Extra-high tariffs on some countries: Certain countries, especially China, are hit much harder. Imports from China now face an extra 25% to 145% in tariffs. That means a $5 product from China might now cost $10 or more just to get it into the U.S.
Duty-free limits reduced: Earlier, small shipments (under $800) didn’t have to pay import duty. That rule is now tighter, so even small packages may be taxed.
More items now have tariffs: It’s not just electronics or steel anymore. Everyday products like kitchen tools, phone cases, beauty items, pet supplies—even packaging—are being taxed more.

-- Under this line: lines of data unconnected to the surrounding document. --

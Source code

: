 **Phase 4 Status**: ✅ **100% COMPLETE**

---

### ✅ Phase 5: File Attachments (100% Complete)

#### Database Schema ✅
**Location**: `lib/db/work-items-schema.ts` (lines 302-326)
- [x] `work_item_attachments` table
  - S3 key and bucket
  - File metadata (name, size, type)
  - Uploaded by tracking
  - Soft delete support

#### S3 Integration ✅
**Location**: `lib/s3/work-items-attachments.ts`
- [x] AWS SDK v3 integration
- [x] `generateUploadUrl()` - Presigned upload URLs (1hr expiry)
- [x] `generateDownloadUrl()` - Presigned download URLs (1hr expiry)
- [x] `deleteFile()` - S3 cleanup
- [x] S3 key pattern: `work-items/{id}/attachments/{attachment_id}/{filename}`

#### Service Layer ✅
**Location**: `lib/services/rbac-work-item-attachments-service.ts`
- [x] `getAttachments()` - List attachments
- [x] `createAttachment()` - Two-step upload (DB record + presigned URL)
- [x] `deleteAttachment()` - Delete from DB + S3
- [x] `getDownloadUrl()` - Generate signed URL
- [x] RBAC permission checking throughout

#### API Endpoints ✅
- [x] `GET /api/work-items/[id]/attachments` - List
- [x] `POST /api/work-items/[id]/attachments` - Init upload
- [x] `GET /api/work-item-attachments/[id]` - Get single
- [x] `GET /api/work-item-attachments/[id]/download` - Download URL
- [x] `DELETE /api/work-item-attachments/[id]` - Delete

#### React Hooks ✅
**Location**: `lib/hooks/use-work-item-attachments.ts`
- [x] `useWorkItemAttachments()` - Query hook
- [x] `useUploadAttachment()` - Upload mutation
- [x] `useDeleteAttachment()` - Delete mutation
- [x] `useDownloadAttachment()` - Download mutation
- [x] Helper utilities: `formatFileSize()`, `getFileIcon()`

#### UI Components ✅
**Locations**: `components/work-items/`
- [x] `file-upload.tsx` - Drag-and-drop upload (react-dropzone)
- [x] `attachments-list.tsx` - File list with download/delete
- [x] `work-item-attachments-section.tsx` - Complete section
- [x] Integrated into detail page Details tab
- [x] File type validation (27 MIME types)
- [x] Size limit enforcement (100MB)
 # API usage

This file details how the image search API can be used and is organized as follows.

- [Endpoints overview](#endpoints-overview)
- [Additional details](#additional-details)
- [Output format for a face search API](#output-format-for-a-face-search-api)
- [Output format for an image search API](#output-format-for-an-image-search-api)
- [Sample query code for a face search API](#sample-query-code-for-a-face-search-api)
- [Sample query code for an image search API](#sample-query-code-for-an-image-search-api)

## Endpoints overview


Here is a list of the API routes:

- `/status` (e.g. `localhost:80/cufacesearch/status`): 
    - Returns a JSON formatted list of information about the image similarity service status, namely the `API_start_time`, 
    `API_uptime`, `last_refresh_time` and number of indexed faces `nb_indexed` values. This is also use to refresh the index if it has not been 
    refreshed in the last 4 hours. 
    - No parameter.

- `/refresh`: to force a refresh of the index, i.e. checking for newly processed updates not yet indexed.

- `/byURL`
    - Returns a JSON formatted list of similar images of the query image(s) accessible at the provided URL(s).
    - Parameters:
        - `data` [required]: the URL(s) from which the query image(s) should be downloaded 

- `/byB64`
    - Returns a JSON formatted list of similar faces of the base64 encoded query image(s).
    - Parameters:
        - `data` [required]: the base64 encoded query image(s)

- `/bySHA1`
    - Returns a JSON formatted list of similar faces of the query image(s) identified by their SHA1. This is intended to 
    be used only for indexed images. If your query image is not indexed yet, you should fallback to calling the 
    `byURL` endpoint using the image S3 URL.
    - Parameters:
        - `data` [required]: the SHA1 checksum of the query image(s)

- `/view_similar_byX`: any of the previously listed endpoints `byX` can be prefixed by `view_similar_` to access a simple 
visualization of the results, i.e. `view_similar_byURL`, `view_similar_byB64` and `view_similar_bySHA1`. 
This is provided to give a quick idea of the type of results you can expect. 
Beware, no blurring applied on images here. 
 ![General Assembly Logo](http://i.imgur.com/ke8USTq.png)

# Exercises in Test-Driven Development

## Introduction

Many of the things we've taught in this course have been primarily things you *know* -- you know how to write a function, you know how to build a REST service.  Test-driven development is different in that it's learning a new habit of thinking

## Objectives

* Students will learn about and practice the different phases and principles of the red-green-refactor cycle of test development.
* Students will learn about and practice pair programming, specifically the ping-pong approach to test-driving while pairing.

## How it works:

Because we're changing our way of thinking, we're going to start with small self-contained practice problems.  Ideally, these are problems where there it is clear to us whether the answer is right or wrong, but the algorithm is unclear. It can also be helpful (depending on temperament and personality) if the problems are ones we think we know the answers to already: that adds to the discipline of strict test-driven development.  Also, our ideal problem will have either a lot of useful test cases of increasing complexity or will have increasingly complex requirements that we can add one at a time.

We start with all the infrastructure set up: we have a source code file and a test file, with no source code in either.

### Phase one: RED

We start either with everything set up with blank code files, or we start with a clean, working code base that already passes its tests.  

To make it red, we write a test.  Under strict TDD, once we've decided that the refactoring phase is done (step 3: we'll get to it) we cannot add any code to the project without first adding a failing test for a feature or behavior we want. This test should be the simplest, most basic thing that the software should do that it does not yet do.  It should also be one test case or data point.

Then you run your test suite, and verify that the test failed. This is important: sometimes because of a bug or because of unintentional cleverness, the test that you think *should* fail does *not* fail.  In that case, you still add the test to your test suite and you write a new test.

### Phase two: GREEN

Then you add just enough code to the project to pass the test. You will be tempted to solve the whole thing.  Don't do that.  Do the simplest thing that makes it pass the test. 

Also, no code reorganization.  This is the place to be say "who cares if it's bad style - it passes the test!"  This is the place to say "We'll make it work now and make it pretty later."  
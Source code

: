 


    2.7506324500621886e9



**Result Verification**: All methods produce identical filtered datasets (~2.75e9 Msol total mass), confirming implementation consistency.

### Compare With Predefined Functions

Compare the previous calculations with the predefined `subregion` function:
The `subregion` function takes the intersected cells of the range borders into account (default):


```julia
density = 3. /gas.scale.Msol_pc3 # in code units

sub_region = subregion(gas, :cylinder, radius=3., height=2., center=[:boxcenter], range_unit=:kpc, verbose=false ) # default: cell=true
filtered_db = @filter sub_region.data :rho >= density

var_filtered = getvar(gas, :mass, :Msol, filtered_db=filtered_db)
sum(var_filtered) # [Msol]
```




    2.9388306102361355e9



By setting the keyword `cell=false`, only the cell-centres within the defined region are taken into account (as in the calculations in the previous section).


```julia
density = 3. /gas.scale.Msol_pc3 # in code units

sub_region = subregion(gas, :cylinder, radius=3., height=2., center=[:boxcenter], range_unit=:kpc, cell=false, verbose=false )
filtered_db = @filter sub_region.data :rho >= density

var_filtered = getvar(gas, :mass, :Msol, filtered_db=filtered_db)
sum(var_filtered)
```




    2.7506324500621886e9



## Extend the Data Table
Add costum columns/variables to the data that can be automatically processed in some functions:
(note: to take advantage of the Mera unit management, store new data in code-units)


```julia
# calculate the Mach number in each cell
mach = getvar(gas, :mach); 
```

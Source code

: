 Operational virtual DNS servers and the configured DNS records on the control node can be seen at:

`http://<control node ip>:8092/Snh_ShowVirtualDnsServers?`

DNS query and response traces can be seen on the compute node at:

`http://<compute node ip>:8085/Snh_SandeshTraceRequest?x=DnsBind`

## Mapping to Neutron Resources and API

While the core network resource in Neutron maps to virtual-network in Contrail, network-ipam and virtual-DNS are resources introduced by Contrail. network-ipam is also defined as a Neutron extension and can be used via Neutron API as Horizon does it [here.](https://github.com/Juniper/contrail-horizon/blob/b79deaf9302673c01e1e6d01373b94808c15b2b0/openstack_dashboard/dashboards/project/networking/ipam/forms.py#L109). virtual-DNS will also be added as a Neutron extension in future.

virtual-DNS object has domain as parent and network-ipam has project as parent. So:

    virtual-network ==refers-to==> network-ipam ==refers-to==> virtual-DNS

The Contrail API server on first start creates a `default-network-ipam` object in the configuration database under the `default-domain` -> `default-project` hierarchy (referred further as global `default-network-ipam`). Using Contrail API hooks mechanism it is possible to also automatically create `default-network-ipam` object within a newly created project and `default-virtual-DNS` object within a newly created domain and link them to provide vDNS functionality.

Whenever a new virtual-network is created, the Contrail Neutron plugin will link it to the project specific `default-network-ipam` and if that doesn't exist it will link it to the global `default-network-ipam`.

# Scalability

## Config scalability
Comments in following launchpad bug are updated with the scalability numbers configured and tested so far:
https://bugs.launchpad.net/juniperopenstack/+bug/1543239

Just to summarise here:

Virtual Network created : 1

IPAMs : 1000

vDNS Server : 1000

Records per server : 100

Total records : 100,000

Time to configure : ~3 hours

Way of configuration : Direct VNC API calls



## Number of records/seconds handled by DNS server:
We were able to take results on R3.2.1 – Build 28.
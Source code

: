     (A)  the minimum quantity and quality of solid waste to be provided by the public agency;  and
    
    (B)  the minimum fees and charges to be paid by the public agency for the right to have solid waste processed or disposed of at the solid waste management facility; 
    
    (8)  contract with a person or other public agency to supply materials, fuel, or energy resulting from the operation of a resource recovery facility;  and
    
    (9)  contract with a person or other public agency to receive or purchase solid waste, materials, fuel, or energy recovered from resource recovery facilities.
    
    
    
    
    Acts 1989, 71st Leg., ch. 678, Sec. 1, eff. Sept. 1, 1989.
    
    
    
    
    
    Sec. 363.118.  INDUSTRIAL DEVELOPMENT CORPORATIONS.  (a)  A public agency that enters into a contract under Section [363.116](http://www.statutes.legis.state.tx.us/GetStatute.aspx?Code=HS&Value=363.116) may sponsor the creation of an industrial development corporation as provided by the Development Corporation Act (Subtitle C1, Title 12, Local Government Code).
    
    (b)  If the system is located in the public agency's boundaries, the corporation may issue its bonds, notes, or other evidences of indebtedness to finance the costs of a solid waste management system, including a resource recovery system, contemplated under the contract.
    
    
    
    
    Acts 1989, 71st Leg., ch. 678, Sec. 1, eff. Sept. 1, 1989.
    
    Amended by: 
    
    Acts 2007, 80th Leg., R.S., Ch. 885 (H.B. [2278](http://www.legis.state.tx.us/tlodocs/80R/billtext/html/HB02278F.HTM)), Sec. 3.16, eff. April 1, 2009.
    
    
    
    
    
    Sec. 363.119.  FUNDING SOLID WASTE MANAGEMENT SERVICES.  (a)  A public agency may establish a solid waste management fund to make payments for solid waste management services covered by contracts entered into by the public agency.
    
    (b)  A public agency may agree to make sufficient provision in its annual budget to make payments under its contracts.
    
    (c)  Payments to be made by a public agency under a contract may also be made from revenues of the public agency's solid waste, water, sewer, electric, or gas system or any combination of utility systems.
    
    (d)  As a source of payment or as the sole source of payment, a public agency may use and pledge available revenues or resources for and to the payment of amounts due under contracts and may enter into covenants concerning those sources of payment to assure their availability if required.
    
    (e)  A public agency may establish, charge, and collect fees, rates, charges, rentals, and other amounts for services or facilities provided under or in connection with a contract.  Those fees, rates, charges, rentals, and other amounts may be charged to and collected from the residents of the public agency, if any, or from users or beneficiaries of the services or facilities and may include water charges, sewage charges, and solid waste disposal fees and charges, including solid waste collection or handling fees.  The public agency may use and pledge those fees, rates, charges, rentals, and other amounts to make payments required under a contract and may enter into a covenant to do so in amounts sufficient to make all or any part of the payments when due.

Country/Region | U.S. Tariff Rate | Notes |
China | 125% | The highest rate; includes additional levies beyond the baseline |
Vietnam | 46% | Significant increase due to trade imbalances |
Sri Lanka | 44% | Elevated rate reflecting trade policy adjustments |
Bangladesh | 37% | Higher tariff aimed at addressing trade deficits |
Thailand | 36% | Increased rate due to trade considerations |
India | 26% | Elevated tariff impacting various sectors |
South Korea | 25% | Higher rate affecting multiple industries |
Japan | 24% | Increased tariff impacting trade dynamics |
European Union | 20% | Broad tariff affecting EU member states |
United Kingdom | 10% | Baseline rate; specific sectors may face higher tariffs |
Australia | 10% | Baseline rate; no additional tariffs imposed |
Canada | 25% | Elevated tariff; energy exports face a 10% rate |
Mexico | 25% | Higher tariffs impacting various goods |
How do tariffs affect Amazon sellers?
When tariffs go up, your cost of doing business goes up—especially if you import products. But the effects don’t stop at cost. It changes your pricing, margins, supply chain, inventory, shipping, competition, and even your product strategy.

1. Product cost goes up
Tariffs are charges on imports. That means every unit you bring into the country costs more. Example: If you import a product from China at $5 and there’s a 25% tariff, the cost becomes $6.25 before shipping and other fees.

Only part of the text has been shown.